[Stored data]
===============
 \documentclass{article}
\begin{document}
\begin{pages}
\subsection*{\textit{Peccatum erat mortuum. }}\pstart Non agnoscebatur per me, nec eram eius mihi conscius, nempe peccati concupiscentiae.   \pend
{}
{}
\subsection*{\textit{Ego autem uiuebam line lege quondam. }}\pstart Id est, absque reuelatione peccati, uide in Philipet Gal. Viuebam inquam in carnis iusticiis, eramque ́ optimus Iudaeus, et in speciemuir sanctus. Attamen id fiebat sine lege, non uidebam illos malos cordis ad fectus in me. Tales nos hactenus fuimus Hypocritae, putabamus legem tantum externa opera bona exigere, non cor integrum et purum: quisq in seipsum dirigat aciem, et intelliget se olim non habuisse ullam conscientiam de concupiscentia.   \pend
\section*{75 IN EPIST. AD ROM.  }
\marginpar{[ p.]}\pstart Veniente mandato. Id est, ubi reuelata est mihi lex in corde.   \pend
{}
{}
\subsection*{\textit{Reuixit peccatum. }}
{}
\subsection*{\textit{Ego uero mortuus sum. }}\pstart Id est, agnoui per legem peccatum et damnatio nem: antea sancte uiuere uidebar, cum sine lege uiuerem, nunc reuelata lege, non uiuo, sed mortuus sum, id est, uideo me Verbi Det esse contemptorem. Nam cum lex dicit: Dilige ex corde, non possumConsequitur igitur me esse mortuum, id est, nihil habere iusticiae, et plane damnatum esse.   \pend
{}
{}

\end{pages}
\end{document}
===============
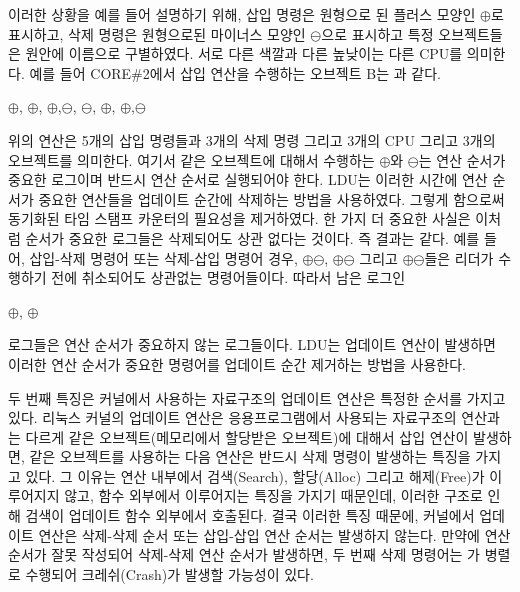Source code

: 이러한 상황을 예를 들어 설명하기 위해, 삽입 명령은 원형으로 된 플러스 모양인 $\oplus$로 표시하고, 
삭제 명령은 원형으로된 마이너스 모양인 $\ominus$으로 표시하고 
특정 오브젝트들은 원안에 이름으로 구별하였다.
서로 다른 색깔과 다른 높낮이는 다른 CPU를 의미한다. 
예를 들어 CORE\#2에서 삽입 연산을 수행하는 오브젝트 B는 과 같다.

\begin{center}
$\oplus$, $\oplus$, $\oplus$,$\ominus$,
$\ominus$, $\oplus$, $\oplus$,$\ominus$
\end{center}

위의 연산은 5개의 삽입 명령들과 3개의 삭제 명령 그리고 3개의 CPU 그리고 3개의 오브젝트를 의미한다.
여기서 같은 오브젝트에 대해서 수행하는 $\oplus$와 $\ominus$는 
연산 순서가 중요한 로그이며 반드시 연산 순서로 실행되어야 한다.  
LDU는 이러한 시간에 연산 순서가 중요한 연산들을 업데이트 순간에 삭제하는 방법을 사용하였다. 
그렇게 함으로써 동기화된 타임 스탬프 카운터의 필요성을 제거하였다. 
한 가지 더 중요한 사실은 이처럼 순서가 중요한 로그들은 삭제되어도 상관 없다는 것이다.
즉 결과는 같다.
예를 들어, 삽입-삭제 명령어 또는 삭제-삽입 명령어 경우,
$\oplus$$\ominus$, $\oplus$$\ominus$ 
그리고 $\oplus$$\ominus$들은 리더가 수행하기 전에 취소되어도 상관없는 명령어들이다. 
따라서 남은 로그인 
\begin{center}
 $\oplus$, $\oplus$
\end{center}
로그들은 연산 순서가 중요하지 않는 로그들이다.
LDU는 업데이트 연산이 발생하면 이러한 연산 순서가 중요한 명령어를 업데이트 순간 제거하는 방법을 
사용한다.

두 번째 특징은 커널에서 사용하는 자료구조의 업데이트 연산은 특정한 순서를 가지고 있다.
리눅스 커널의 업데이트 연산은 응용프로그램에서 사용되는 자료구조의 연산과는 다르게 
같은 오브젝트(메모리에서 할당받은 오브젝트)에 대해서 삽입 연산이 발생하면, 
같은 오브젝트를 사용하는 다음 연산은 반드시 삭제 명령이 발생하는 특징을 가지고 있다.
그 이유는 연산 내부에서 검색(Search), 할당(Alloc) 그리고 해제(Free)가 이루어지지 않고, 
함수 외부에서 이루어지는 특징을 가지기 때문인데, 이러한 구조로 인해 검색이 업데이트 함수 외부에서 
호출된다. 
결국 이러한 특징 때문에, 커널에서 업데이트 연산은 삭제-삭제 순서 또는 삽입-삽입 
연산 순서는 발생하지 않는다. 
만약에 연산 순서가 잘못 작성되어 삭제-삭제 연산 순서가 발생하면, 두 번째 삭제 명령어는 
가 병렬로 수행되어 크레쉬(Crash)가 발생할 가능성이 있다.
===============
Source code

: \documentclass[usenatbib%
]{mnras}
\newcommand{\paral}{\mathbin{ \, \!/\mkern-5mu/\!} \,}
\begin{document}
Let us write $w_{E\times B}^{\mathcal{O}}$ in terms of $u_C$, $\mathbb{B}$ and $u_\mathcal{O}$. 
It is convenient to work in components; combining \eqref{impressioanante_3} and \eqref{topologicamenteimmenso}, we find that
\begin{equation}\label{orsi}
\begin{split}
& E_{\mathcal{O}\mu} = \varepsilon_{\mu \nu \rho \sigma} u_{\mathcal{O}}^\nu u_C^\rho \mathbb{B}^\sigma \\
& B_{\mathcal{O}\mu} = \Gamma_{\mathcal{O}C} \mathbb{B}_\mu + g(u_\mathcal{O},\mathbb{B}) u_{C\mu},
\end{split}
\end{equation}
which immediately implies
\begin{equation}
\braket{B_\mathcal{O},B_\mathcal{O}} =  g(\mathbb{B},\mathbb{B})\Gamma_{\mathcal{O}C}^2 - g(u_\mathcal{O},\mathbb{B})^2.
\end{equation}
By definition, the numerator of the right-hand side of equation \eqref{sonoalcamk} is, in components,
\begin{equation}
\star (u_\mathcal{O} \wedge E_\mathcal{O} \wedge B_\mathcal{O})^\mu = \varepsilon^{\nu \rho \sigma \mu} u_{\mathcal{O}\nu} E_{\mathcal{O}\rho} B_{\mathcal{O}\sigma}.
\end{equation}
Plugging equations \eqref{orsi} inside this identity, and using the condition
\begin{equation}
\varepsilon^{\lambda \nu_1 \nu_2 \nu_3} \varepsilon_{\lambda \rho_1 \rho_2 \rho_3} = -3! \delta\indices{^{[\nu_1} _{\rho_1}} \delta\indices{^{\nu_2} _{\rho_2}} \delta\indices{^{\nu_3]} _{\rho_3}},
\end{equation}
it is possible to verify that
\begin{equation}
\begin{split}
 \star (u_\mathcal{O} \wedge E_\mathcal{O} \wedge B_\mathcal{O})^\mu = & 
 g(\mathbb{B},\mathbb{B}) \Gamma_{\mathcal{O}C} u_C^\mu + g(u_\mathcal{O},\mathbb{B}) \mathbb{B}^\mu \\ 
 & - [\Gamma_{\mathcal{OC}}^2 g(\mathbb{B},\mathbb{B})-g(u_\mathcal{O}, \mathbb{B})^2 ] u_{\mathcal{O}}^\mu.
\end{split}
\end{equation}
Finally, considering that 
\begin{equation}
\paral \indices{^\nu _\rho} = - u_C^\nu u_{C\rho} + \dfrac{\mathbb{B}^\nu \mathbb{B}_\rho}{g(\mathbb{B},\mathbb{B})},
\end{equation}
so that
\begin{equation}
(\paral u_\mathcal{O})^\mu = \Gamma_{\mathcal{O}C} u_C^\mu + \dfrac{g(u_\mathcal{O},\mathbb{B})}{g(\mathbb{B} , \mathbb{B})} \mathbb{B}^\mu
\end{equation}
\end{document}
===============
### WHAT YOU SHOULD DO
Among the lines above, which ones hold the string "업데이트"? Show them.

### RESULT
LDU는 이러한 시간에 연산 순서가 중요한 연산들을 업데이트 순간에 삭제하는 방법을 사용하였다. 
LDU는 업데이트 연산이 발생하면 이러한 연산 순서가 중요한 명령어를 업데이트 순간 제거하는 방법을 
두 번째 특징은 커널에서 사용하는 자료구조의 업데이트 연산은 특정한 순서를 가지고 있다.
리눅스 커널의 업데이트 연산은 응용프로그램에서 사용되는 자료구조의 연산과는 다르게 
함수 외부에서 이루어지는 특징을 가지기 때문인데, 이러한 구조로 인해 검색이 업데이트 함수 외부에서 
결국 이러한 특징 때문에, 커널에서 업데이트 연산은 삭제-삭제 순서 또는 삽입-삽입 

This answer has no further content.